I glared at him. His words came from the Dharmapada, an important Buddhist scripture. Ohpa could only have learned that passage by plucking it from my brain… and it irritated me how easily my thoughts could be plundered. "So that’s it?" I asked. "You’ve waited sixty-five hundred years to tell us there’s nothing we can do?"
"Mom," Tut said, "there’s gotta be something. We wouldn’t have picked up your fuzzy red hitchhiker if our chances were nil. The Balrog must think there’s some way we can shake up the status quo."
"We can change the status quo just by telling the outside world what’s going on. We’ve got a working comm; we’ve got Ohpa’s explanation. Maybe that’s all the Balrog intended — we come and find out what’s what. Now we tell Pistachio, and they pass word to the rest of the galaxy why Muta’s so lethal."
"At which point," Festina said, "every treasure hunter in the universe rushes here to grab Fuentes tech. Then they all turn into pissed-off ghosts."
"What else can we do?" I asked.
"Simple," Festina answered. "Figure out a way to kick-start Stage Two."
Tut turned to Ohpa. "Is that possible?"
"I don’t know," the alien replied. "I don’t know why Stage Two failed." His mandibles worked briefly — maybe a mannerism to show he was thinking. "It might be something simple, like a burned-out fuse. Perhaps Stage Two is ready to go, and you just need to fix some tiny thing. But the malfunction could be more serious. Perhaps it can only be repaired by persons with special expertise. And that assumes it can be repaired at all. I’ve been in stasis a long, long time. By now, the Stage Two equipment may have degraded too much to salvage."
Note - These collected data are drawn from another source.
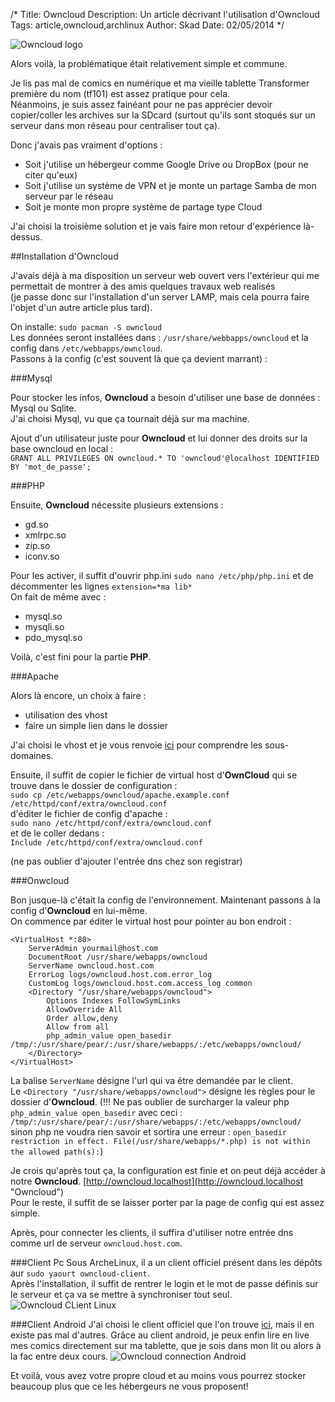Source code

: /*
Title: Owncloud
Description: Un article décrivant l'utilisation d'Owncloud
Tags: article,owncloud,archlinux
Author: Skad
Date: 02/05/2014
*/

![Owncloud logo](http://upload.wikimedia.org/wikipedia/commons/thumb/b/b6/OwnCloud2-Logo.svg/96px-OwnCloud2-Logo.svg.png "Owncloud logo")

Alors voilà, la problématique était relativement simple et commune.

Je lis pas mal de comics en numérique et ma vieille tablette Transformer première du nom (tf101) est assez pratique pour cela.  
Néanmoins, je suis assez fainéant pour ne pas apprécier devoir copier/coller les archives sur la SDcard (surtout qu'ils sont stoqués sur un serveur dans mon réseau pour centraliser tout ça).

Donc j'avais pas vraiment d'options :  

* Soit j'utilise un hébergeur comme Google Drive ou DropBox (pour ne citer qu'eux)  
* Soit j'utilise un système de VPN et je monte un partage Samba de mon serveur par le réseau  
* Soit je monte mon propre système de partage type Cloud

J'ai choisi la troisième solution et je vais faire mon retour d'expérience là-dessus.

##Installation d'Owncloud


J'avais déjà à ma disposition un serveur web ouvert vers l'extérieur qui me permettait de montrer à des amis quelques travaux web realisés  
(je passe donc sur l'installation d'un server LAMP, mais cela pourra faire l'objet d'un autre article plus tard).  

On installe:  `sudo pacman -S owncloud`  
Les données seront installées dans : `/usr/share/webbapps/owncloud` et la config dans `/etc/webbapps/owncloud`.  
Passons à la config (c'est souvent là que ça devient marrant) :   

###Mysql  

Pour stocker les infos, **Owncloud** a besoin d'utiliser une base de données : Mysql ou Sqlite.  
J'ai choisi Mysql, vu que ça tournait déjà sur ma machine.

Ajout d'un utilisateur juste pour **Owncloud** et lui donner des droits sur la base owncloud en local :  
`GRANT ALL PRIVILEGES ON owncloud.* TO 'owncloud'@localhost IDENTIFIED BY 'mot_de_passe';`

###PHP

Ensuite, **Owncloud** nécessite plusieurs extensions : 

* gd.so
* xmlrpc.so
* zip.so
* iconv.so

Pour les activer, il suffit d'ouvrir php.ini `sudo nano /etc/php/php.ini` et de décommenter les lignes `extension=*ma lib*`  
On fait de même avec :

* mysql.so
* mysqli.so
* pdo_mysql.so

Voilà, c'est fini pour la partie **PHP**.

###Apache


Alors là encore, un choix à faire :

* utilisation des vhost
* faire un simple lien dans le dossier

J'ai choisi le vhost et je vous renvoie [ici](http://lxl.io/apache-subdomain "Define subdomains") pour comprendre les sous-domaines.

Ensuite, il suffit de copier le fichier de virtual host d'**OwnCloud** qui se trouve dans le dossier de configuration :  
`sudo cp /etc/webapps/owncloud/apache.example.conf /etc/httpd/conf/extra/owncloud.conf`  
d'éditer le fichier de config d'apache :  
`sudo nano /etc/httpd/conf/extra/owncloud.conf`  
et de le coller dedans :  
`Include /etc/httpd/conf/extra/owncloud.conf`

(ne pas oublier d'ajouter l'entrée dns chez son registrar)

###Onwcloud

Bon jusque-là c'était la config de l'environnement. Maintenant passons à la config d'**Owncloud** en lui-même.  
On commence par éditer le virtual host pour pointer au bon endroit :  

    <VirtualHost *:80>
        ServerAdmin yourmail@host.com
        DocumentRoot /usr/share/webapps/owncloud
        ServerName owncloud.host.com
        ErrorLog logs/owncloud.host.com.error_log
        CustomLog logs/owncloud.host.com.access_log common
        <Directory "/usr/share/webapps/owncloud">
            Options Indexes FollowSymLinks
            AllowOverride All
            Order allow,deny
            Allow from all
            php_admin_value open_basedir /tmp/:/usr/share/pear/:/usr/share/webapps/:/etc/webapps/owncloud/
        </Directory>
    </VirtualHost>

La balise `ServerName` désigne l'url qui va être demandée par le client.  
Le `<Directory "/usr/share/webapps/owncloud">` désigne les règles pour le dossier d'**Owncloud**.
(!!! Ne pas oublier de surcharger la valeur php `php_admin_value open_basedir` avec ceci : `/tmp/:/usr/share/pear/:/usr/share/webapps/:/etc/webapps/owncloud/` sinon php ne voudra rien savoir et sortira une erreur : `open_basedir restriction in effect. File(/usr/share/webapps/*.php) is not within the allowed path(s):`)

Je crois qu'après tout ça, la configuration est finie et on peut déjà accéder à notre **Owncloud**.
[http://owncloud.localhost](http://owncloud.localhost "Owncloud")  
Pour le reste, il suffit de se laisser porter par la page de config qui est assez simple.

Après, pour connecter les clients, il suffira d'utiliser notre entrée dns comme url de serveur `owncloud.host.com`.

###Client Pc
Sous ArcheLinux, il a un client officiel présent dans les dépôts aur `sudo yaourt owncloud-client`.  
Après l'installation, il suffit de rentrer le login et le mot de passe définis sur le serveur et ça va se mettre à synchroniser tout seul.
![Owncloud CLient Linux](http://owncloud.org/wp-content/uploads/2012/03/linux3.png "Owncloud CLient Linux")

###Client Android
J'ai choisi le client officiel que l'on trouve [ici](https://play.google.com/store/apps/details?id=com.owncloud.android "Owncloud official client app"), mais il en existe pas mal d'autres.
Grâce au client android, je peux enfin lire en live mes comics directement sur ma tablette, que je sois dans mon lit ou alors à la fac entre deux cours.
![Owncloud connection Android](https://lh6.ggpht.com/tyWNeXaQN5qsXDEfirYwHzHvTPX5C2KfSprz7iRLDTAxBpt-J7Kwp0VUjAMih059zYJ9=h900-rw "Oncloud connection Android")  

Et voilà, vous avez votre propre cloud et au moins vous pourrez stocker beaucoup plus que ce les hébergeurs ne vous proposent!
"Those are all possibilities," Festina admitted, "but unless someone has a better idea, I don’t see we have much choice. We can’t leave Muta by Sperm-tail for fear the EMP clouds will attack Pistachio. But if we activate Stage Two, the clouds will go transcendental, after which they’ll likely leave us alone. Then we can go back to the ship and get decontaminated before we turn smoky." She looked at Tut and me. "Is that a plan?"
"I’m all for starting Stage Two," Tut said, "but why leave afterward? If Stage Two works, we can stay on Muta and turn into demigods, right?"
"Not quite," Festina told him. "If you stay on Muta, eventually you’ll undergo a process created by alien scientists with a proven record of fuck-ups: a process that might work on Fuentes but was never intended for Homo sapiens. Sounds more like a recipe for disaster than a golden invitation to climb Mount Olympus."
"Auntie, you’re such a spoilsport. Isn’t becoming godlike worth a little risk?"
"I’ve met godlike beings. As far as I can tell, they do nothing with their lives… except occasionally manipulate mine."
"That doesn’t mean you’d have to act that way. You could do good things for people who need it."
"I can do that now," Festina said. "Aren’t I a fabulous hero of the Technocracy?"
"Seriously," Tut said. "Seriously, Auntie. What’s wrong with being a god?"
"Seriously?" Festina sighed. "Deep in my bones, something cries out that gods are something you defy, not something you become. Humans should be standing on mountaintops, screaming challenges at the divine rather than coveting divinity ourselves. We should admire Prometheus, not Zeus… Job, not Jehovah. Becoming a god, or a godlike being, is selling out to the enemy. From the Greeks to the Norse to the Garden of Eden, gods are capricious assholes with impulse control problems. Joining their ranks would be a step down."